◆ WORK REQUIRED:
In the entries that follow, the first line to write out is the one containing "- Navegación por", and the last is the one containing "Currently, two official". Reproduce that stretch exactly, with nothing before or after it.

THE RECORDS below:

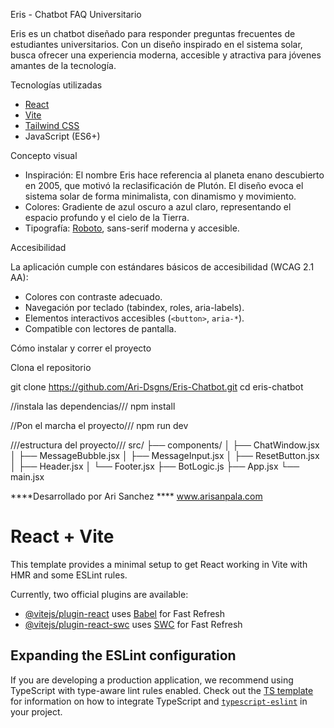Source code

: Eris - Chatbot FAQ Universitario

Eris es un chatbot diseñado para responder preguntas frecuentes de estudiantes universitarios. Con un diseño inspirado en el sistema solar, busca ofrecer una experiencia moderna, accesible y atractiva para jóvenes amantes de la tecnología.

Tecnologías utilizadas

- [React](https://react.dev/)
- [Vite](https://vitejs.dev/)
- [Tailwind CSS](https://tailwindcss.com/)
- JavaScript (ES6+)

Concepto visual

- Inspiración: El nombre Eris hace referencia al planeta enano descubierto en 2005, que motivó la reclasificación de Plutón. El diseño evoca el sistema solar de forma minimalista, con dinamismo y movimiento.
- Colores: Gradiente de azul oscuro a azul claro, representando el espacio profundo y el cielo de la Tierra.
- Tipografía: [Roboto](https://fonts.google.com/specimen/Roboto), sans-serif moderna y accesible.

Accesibilidad

La aplicación cumple con estándares básicos de accesibilidad (WCAG 2.1 AA):
- Colores con contraste adecuado.
- Navegación por teclado (tabindex, roles, aria-labels).
- Elementos interactivos accesibles (`<button>`, `aria-*`).
- Compatible con lectores de pantalla.

Cómo instalar y correr el proyecto

Clona el repositorio


git clone https://github.com/Ari-Dsgns/Eris-Chatbot.git
cd eris-chatbot

//instala las dependencias///
npm install

//Pon el marcha el proyecto///
npm run dev


///estructura del proyecto///
src/
 ├── components/
 │   ├── ChatWindow.jsx
 │   ├── MessageBubble.jsx
 │   ├── MessageInput.jsx
 │   ├── ResetButton.jsx
 │   ├── Header.jsx
 │   └── Footer.jsx
 ├── BotLogic.js
 ├── App.jsx
 └── main.jsx


****Desarrollado por Ari Sanchez **** www.arisanpala.com




# React + Vite

This template provides a minimal setup to get React working in Vite with HMR and some ESLint rules.

Currently, two official plugins are available:

- [@vitejs/plugin-react](https://github.com/vitejs/vite-plugin-react/blob/main/packages/plugin-react) uses [Babel](https://babeljs.io/) for Fast Refresh
- [@vitejs/plugin-react-swc](https://github.com/vitejs/vite-plugin-react/blob/main/packages/plugin-react-swc) uses [SWC](https://swc.rs/) for Fast Refresh

## Expanding the ESLint configuration

If you are developing a production application, we recommend using TypeScript with type-aware lint rules enabled. Check out the [TS template](https://github.com/vitejs/vite/tree/main/packages/create-vite/template-react-ts) for information on how to integrate TypeScript and [`typescript-eslint`](https://typescript-eslint.io) in your project.
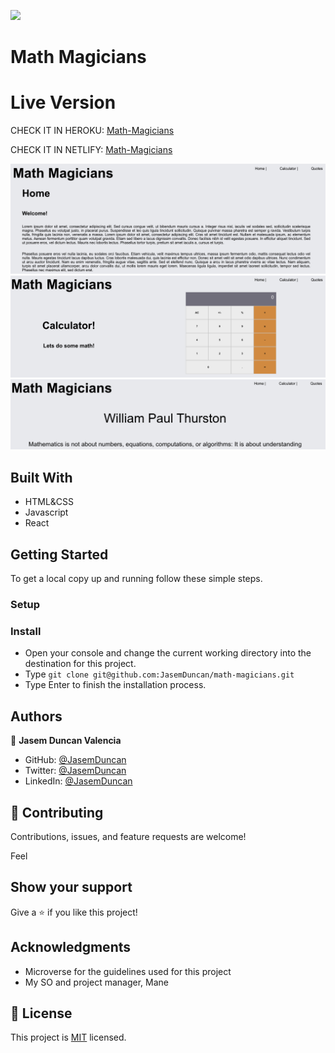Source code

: ![](https://img.shields.io/badge/Microverse-blueviolet)

# Math Magicians

# Live Version

CHECK IT IN HEROKU: [Math-Magicians](https://react-math-magicians.herokuapp.com/)

CHECK IT IN NETLIFY: [Math-Magicians](https://serene-mayer-05afd9.netlify.app/)

![](./ScreenShoot1.png)
![](./ScreenShoot2.png)
![](./ScreenShoot3.png)

## Built With

- HTML&CSS
- Javascript
- React

## Getting Started
To get a local copy up and running follow these simple steps.

### Setup

### Install
- Open your console and change the current working directory into the destination for this project.
- Type `git clone git@github.com:JasemDuncan/math-magicians.git`
- Type Enter to finish the installation process.
## Authors

👤 **Jasem Duncan Valencia**

- GitHub: [@JasemDuncan](https://github.com/JasemDuncan)
- Twitter: [@JasemDuncan](https://twitter.com/JasemDuncan)
- LinkedIn: [@JasemDuncan](https://www.linkedin.com/in/jasem-duncan-valencia/)
## 🤝 Contributing

Contributions, issues, and feature requests are welcome!

Feel
## Show your support

Give a ⭐️ if you like this project!
## Acknowledgments

- Microverse for the guidelines used for this project
- My SO and project manager, Mane
## 📝 License

This project is [MIT](./LICENSE.md) licensed.
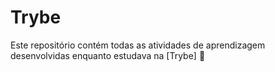 # Trybe

Este repositório contém todas as atividades de aprendizagem desenvolvidas enquanto estudava na [Trybe] :rocket:
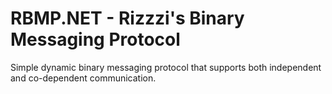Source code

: # RBMP.NET - Rizzzi's Binary Messaging Protocol

Simple dynamic binary messaging protocol that supports both independent and co-dependent communication.
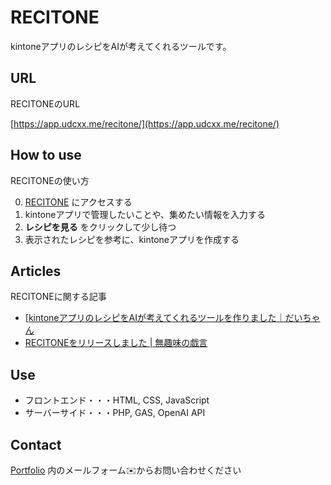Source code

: # RECITONE

kintoneアプリのレシピをAIが考えてくれるツールです。

## URL

RECITONEのURL

[https://app.udcxx.me/recitone/](https://app.udcxx.me/recitone/)

## How to use

RECITONEの使い方

0. [RECITONE](https://app.udcxx.me/recitone/) にアクセスする
0. kintoneアプリで管理したいことや、集めたい情報を入力する
0. **レシピを見る** をクリックして少し待つ
0. 表示されたレシピを参考に、kintoneアプリを作成する

## Articles

RECITONEに関する記事

* [[kintoneアプリのレシピをAIが考えてくれるツールを作りました｜だいちゃん](https://note.com/udcxx/n/nbc92c0ffae5c)
* [RECITONEをリリースしました | 無趣味の戯言](https://blog.udcxx.me/article/230825/recitone/)

## Use

* フロントエンド・・・HTML, CSS, JavaScript
* サーバーサイド・・・PHP, GAS, OpenAI API

## Contact

[Portfolio](https://udcxx.me/) 内のメールフォーム✉️からお問い合わせください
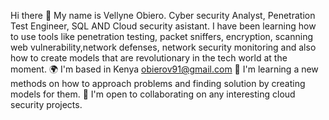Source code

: Hi there 👋
My name is Vellyne Obiero.
Cyber security Analyst, Penetration Test Engineer, SQL AND Cloud security asistant.
I have been learning how to use tools like penetration testing, packet sniffers, encryption, scanning web vulnerability,network defenses, network security monitoring and also how to create models that are revolutionary in the tech world at the moment.
🌍  I'm based in Kenya obierov91@gmail.com
🧠  I'm learning a new methods on how to approach problems and finding solution by creating models for them.
🤝  I'm open to collaborating on any interesting cloud security projects.

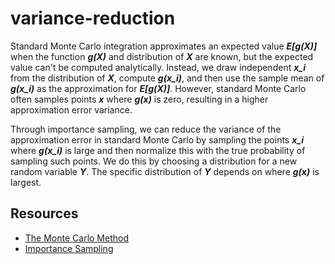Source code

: # variance-reduction

Standard Monte Carlo integration approximates an expected value ***E[g(X)]*** when the function ***g(X)*** and distribution of ***X*** are known, but the expected value can't be computed analytically. Instead, we draw independent ***x_i*** from the distribution of ***X***, compute ***g(x_i)***, and then use the sample mean of ***g(x_i)*** as the approximation for ***E[g(X)]***. However, standard Monte Carlo often samples points ***x*** where ***g(x)*** is zero, resulting in a higher approximation error variance. 

Through importance sampling, we can reduce the variance of the approximation error in standard Monte Carlo by sampling the points ***x_i*** where ***g(x_i)*** is large and then normalize this with the true probability of sampling such points. We do this by choosing a distribution for a new random variable ***Y***. The specific distribution of ***Y*** depends on where ***g(x)*** is largest.


## Resources
* [The Monte Carlo Method](https://statlect.com/asymptotic-theory/Monte-Carlo-method)
* [Importance Sampling](https://www.statlect.com/asymptotic-theory/importance-sampling)

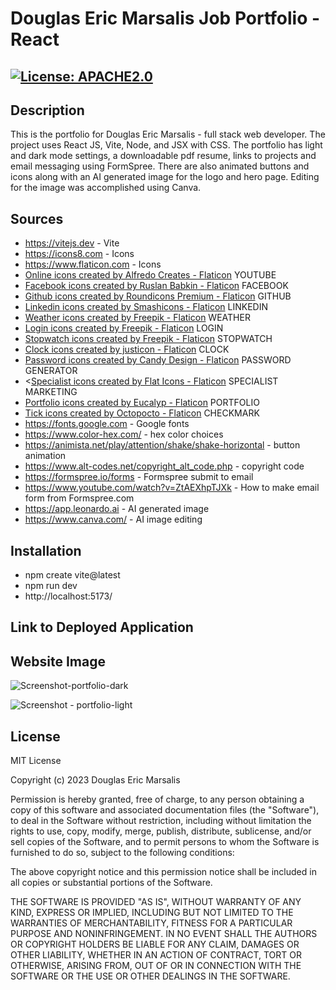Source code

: # Douglas Eric Marsalis Job Portfolio - React

## [![License: APACHE2.0](https://img.shields.io/badge/License:_MIT-orange)](https://opensource.org/license/mit/)

## Description
This is the portfolio for Douglas Eric Marsalis - full stack web developer.  The project uses React JS, Vite, Node, and JSX with CSS.  The portfolio has light and dark mode settings, a downloadable pdf resume, links to projects and email messaging using FormSpree.  There are also animated buttons and icons along with an AI generated image for the logo and hero page. Editing for the image was accomplished using Canva.

## Sources
* https://vitejs.dev - Vite 
* https://icons8.com - Icons
* https://www.flaticon.com - Icons
* <a href="https://www.flaticon.com/free-icons/online" title="online icons">Online icons created by Alfredo Creates - Flaticon</a> YOUTUBE
* <a href="https://www.flaticon.com/free-icons/facebook" title="facebook icons">Facebook icons created by Ruslan Babkin - Flaticon</a> FACEBOOK
* <a href="https://www.flaticon.com/free-icons/github" title="github icons">Github icons created by Roundicons Premium - Flaticon</a> GITHUB
* <a href="https://www.flaticon.com/free-icons/linkedin" title="linkedin icons">Linkedin icons created by Smashicons - Flaticon</a> LINKEDIN
* <a href="https://www.flaticon.com/free-icons/weather" title="weather icons">Weather icons created by Freepik - Flaticon</a> WEATHER 
* <a href="https://www.flaticon.com/free-icons/login" title="login icons">Login icons created by Freepik - Flaticon</a> LOGIN
* <a href="https://www.flaticon.com/free-icons/stopwatch" title="stopwatch icons">Stopwatch icons created by Freepik - Flaticon</a> STOPWATCH
* <a href="https://www.flaticon.com/free-icons/clock" title="clock icons">Clock icons created by justicon - Flaticon</a> CLOCK
* <a href="https://www.flaticon.com/free-icons/password" title="password icons">Password icons created by Candy Design - Flaticon</a> PASSWORD GENERATOR
* <<a href="https://www.flaticon.com/free-icons/specialist" title="specialist icons">Specialist icons created by Flat Icons - Flaticon</a> SPECIALIST MARKETING
* <a href="https://www.flaticon.com/free-icons/portfolio" title="portfolio icons">Portfolio icons created by Eucalyp - Flaticon</a> PORTFOLIO
* <a href="https://www.flaticon.com/free-icons/tick" title="tick icons">Tick icons created by Octopocto - Flaticon</a> CHECKMARK
* https://fonts.google.com - Google fonts
* https://www.color-hex.com/ - hex color choices
* https://animista.net/play/attention/shake/shake-horizontal - button animation
* https://www.alt-codes.net/copyright_alt_code.php - copyright code
* https://formspree.io/forms - Formspree submit to email
* https://www.youtube.com/watch?v=ZtAEXhpTJXk - How to make email form from Formspree.com 
* https://app.leonardo.ai - AI generated image
* https://www.canva.com/ - AI image editing 

## Installation
* npm create vite@latest
* npm run dev
* http://localhost:5173/ 

## Link to Deployed Application


## Website Image

![Screenshot-portfolio-dark](https://github.com/user-attachments/assets/2081e7d6-ec5f-41c8-bd68-52b25391f22a)


![Screenshot - portfolio-light](https://github.com/user-attachments/assets/ca859488-df31-487b-abba-232eef0d380d)

## License
MIT License

Copyright (c) 2023 Douglas Eric Marsalis

Permission is hereby granted, free of charge, to any person obtaining a copy
of this software and associated documentation files (the "Software"), to deal
in the Software without restriction, including without limitation the rights
to use, copy, modify, merge, publish, distribute, sublicense, and/or sell
copies of the Software, and to permit persons to whom the Software is
furnished to do so, subject to the following conditions:

The above copyright notice and this permission notice shall be included in all
copies or substantial portions of the Software.

THE SOFTWARE IS PROVIDED "AS IS", WITHOUT WARRANTY OF ANY KIND, EXPRESS OR
IMPLIED, INCLUDING BUT NOT LIMITED TO THE WARRANTIES OF MERCHANTABILITY,
FITNESS FOR A PARTICULAR PURPOSE AND NONINFRINGEMENT. IN NO EVENT SHALL THE
AUTHORS OR COPYRIGHT HOLDERS BE LIABLE FOR ANY CLAIM, DAMAGES OR OTHER
LIABILITY, WHETHER IN AN ACTION OF CONTRACT, TORT OR OTHERWISE, ARISING FROM,
OUT OF OR IN CONNECTION WITH THE SOFTWARE OR THE USE OR OTHER DEALINGS IN THE
SOFTWARE.
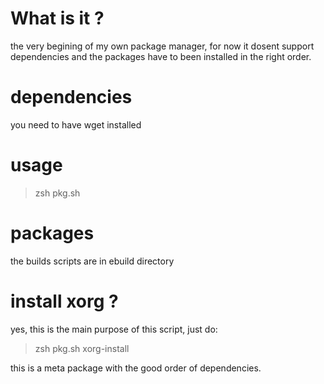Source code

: # What is it ?
the very begining of my own package manager,
for now it dosent support dependencies and the packages have to been installed
in the right order.

# dependencies
you need to have wget installed

# usage
> zsh pkg.sh <package to install>

# packages
the builds scripts are in ebuild directory

# install xorg ?
yes, this is the main purpose of this script, just do:

> zsh pkg.sh xorg-install

this is a meta package with the good order of dependencies.
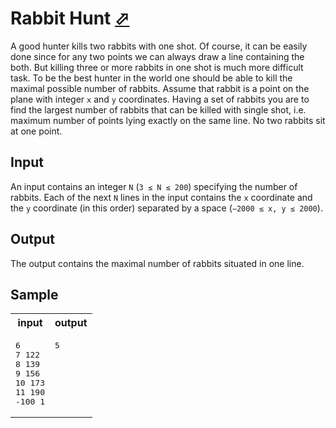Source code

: # Rabbit Hunt [⬀](https://acm.timus.ru/problem.aspx?space=1&num=1052)

A good hunter kills two rabbits with one shot. Of course, it can be easily done since for any two points we can always draw a line containing the both. But killing three or more rabbits in one shot is much more difficult task. To be the best hunter in the world one should be able to kill the maximal possible number of rabbits. Assume that rabbit is a point on the plane with integer `x` and `y` coordinates. Having a set of rabbits you are to find the largest number of rabbits that can be killed with single shot, i.e. maximum number of points lying exactly on the same line. No two rabbits sit at one point.

## Input

An input contains an integer `N` (`3 ≤ N ≤ 200`) specifying the number of rabbits. Each of the next `N` lines in the input contains the `x` coordinate and the `y` coordinate (in this order) separated by a space (`−2000 ≤ x, y ≤ 2000`).

## Output

The output contains the maximal number of rabbits situated in one line.

## Sample

<table>
<tr>
<th>input</th>
<th>output</th>
</tr>
<tr>
<td style="vertical-align: top">
<pre>
6
7 122
8 139
9 156
10 173
11 190
-100 1
</pre>
</td>
<td style="vertical-align: top">
<pre>
5
</pre>
</td>
</tr>
</table>
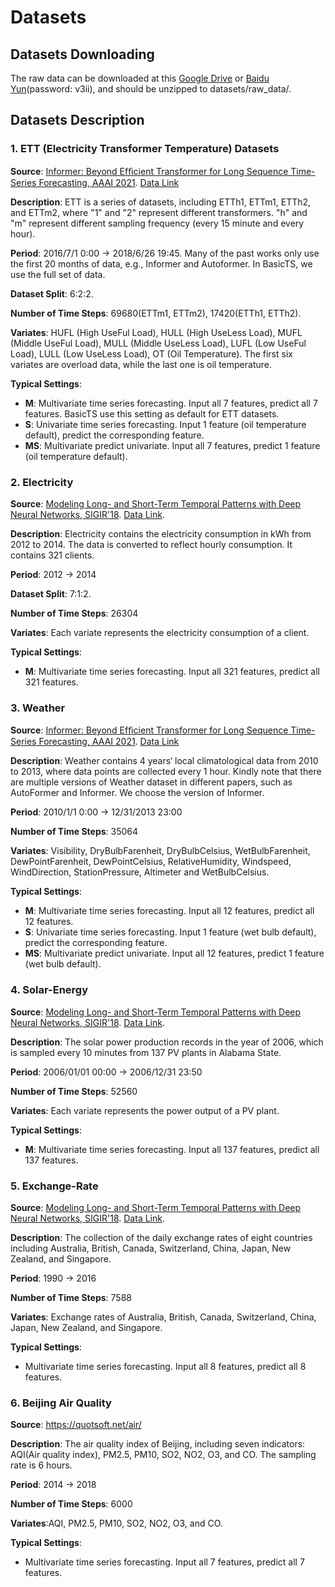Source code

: # Datasets

## Datasets Downloading

The raw data can be downloaded at this [Google Drive](https://drive.google.com/drive/folders/14EJVODCU48fGK0FkyeVom_9lETh80Yjp) or [Baidu Yun](https://pan.baidu.com/s/11d_am76_orMTV2vNejmuyg?pwd=v3ii)(password: v3ii), and should be unzipped to datasets/raw_data/.

## Datasets Description

### 1. ETT (Electricity Transformer Temperature) Datasets

**Source**: [Informer: Beyond Efﬁcient Transformer for Long Sequence Time-Series Forecasting, AAAI 2021](https://github.com/zhouhaoyi/Informer2020). [Data Link](https://github.com/zhouhaoyi/ETDataset)

**Description**: ETT is a series of datasets, including ETTh1, ETTm1, ETTh2, and ETTm2, where "1" and "2" represent different transformers. "h" and "m" represent different sampling frequency (every 15 minute and every hour).

**Period**: 2016/7/1 0:00 -> 2018/6/26 19:45. Many of the past works only use the first 20 months of data, e.g., Informer and Autoformer. In BasicTS, we use the full set of data.

**Dataset Split**: 6:2:2.

**Number of Time Steps**: 69680(ETTm1, ETTm2), 17420(ETTh1, ETTh2).

**Variates**: HUFL (High UseFul Load), HULL (High UseLess Load), MUFL (Middle UseFul Load), MULL (Middle UseLess Load), LUFL (Low UseFul Load), LULL (Low UseLess Load), OT (Oil Temperature). 
The first six variates are overload data, while the last one is oil temperature.

**Typical Settings**: 

- **M**: Multivariate time series forecasting. Input all 7 features, predict all 7 features. BasicTS use this setting as default for ETT datasets.
- **S**: Univariate time series forecasting. Input 1 feature (oil temperature default), predict the corresponding feature.
- **MS**: Multivariate predict univariate. Input all 7 features, predict 1 feature (oil temperature default).

### 2. Electricity

**Source**: [Modeling Long- and Short-Term Temporal Patterns with Deep Neural Networks, SIGIR'18](https://github.com/laiguokun/LSTNet). [Data Link](https://github.com/laiguokun/multivariate-time-series-data).

**Description**: Electricity contains the electricity consumption in kWh from 2012 to 2014. The data is converted to reflect hourly consumption. It contains 321 clients. 

**Period**: 2012 -> 2014

**Dataset Split**: 7:1:2.

**Number of Time Steps**:  26304

**Variates**: Each variate represents the electricity consumption of a client.

**Typical Settings**: 

- **M**: Multivariate time series forecasting. Input all 321 features, predict all 321 features.

### 3. Weather

**Source**: [Informer: Beyond Efﬁcient Transformer for Long Sequence Time-Series Forecasting, AAAI 2021](https://github.com/zhouhaoyi/Informer2020). [Data Link](https://github.com/zhouhaoyi/Informer2020)

**Description**: Weather contains  4 years‘ local climatological data from 2010 to 2013, where data points are collected every 1 hour.
Kindly note that there are multiple versions of Weather dataset in different papers, such as AutoFormer and Informer.
We choose the version of Informer.

**Period**: 2010/1/1 0:00 -> 12/31/2013 23:00

**Number of Time Steps**: 35064

**Variates**: Visibility, DryBulbFarenheit, DryBulbCelsius, WetBulbFarenheit, DewPointFarenheit, DewPointCelsius, RelativeHumidity, Windspeed, WindDirection, StationPressure, Altimeter and WetBulbCelsius.

**Typical Settings**: 

- **M**: Multivariate time series forecasting. Input all 12 features, predict all 12 features.
- **S**: Univariate time series forecasting. Input 1 feature (wet bulb default), predict the corresponding feature.
- **MS**: Multivariate predict univariate. Input all 12 features, predict 1 feature (wet bulb default).

### 4. Solar-Energy

**Source**: [Modeling Long- and Short-Term Temporal Patterns with Deep Neural Networks, SIGIR'18](https://github.com/laiguokun/LSTNet). [Data Link](https://github.com/laiguokun/multivariate-time-series-data). 

**Description**:  The solar power production records in the year of 2006, which is sampled every 10 minutes from 137 PV plants in Alabama State.

**Period**: 2006/01/01 00:00 -> 2006/12/31 23:50

**Number of Time Steps**: 52560

**Variates**: Each variate represents the power output of a PV plant.

**Typical Settings**:

- **M**: Multivariate time series forecasting. Input all 137 features, predict all 137 features.

### 5. Exchange-Rate

**Source**: [Modeling Long- and Short-Term Temporal Patterns with Deep Neural Networks, SIGIR'18](https://github.com/laiguokun/LSTNet). [Data Link](https://github.com/laiguokun/multivariate-time-series-data). 

**Description**:  The collection of the daily exchange rates of eight countries including Australia, British, Canada, Switzerland, China, Japan, New Zealand, and Singapore.

**Period**: 1990 -> 2016

**Number of Time Steps**: 7588

**Variates**: Exchange rates of Australia, British, Canada, Switzerland, China, Japan, New Zealand, and Singapore.

**Typical Settings**:

- Multivariate time series forecasting. Input all 8 features, predict all 8 features.

### 6. Beijing Air Quality

**Source**: https://quotsoft.net/air/

**Description**:  The air quality index of Beijing, including seven indicators: AQI(Air quality index), PM2.5, PM10, SO2, NO2, O3, and CO. The sampling rate is 6 hours.

**Period**: 2014 -> 2018

**Number of Time Steps**: 6000

**Variates**:AQI, PM2.5, PM10, SO2, NO2, O3, and CO.

**Typical Settings**:

- Multivariate time series forecasting. Input all 7 features, predict all 7 features.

End of THE RECORDS.

◆ COMPLETED TASK:
- Navegación por teclado (tabindex, roles, aria-labels).
- Elementos interactivos accesibles (`<button>`, `aria-*`).
- Compatible con lectores de pantalla.

Cómo instalar y correr el proyecto

Clona el repositorio


git clone https://github.com/Ari-Dsgns/Eris-Chatbot.git
cd eris-chatbot

//instala las dependencias///
npm install

//Pon el marcha el proyecto///
npm run dev


///estructura del proyecto///
src/
 ├── components/
 │   ├── ChatWindow.jsx
 │   ├── MessageBubble.jsx
 │   ├── MessageInput.jsx
 │   ├── ResetButton.jsx
 │   ├── Header.jsx
 │   └── Footer.jsx
 ├── BotLogic.js
 ├── App.jsx
 └── main.jsx


****Desarrollado por Ari Sanchez **** www.arisanpala.com




# React + Vite

This template provides a minimal setup to get React working in Vite with HMR and some ESLint rules.

Currently, two official plugins are available:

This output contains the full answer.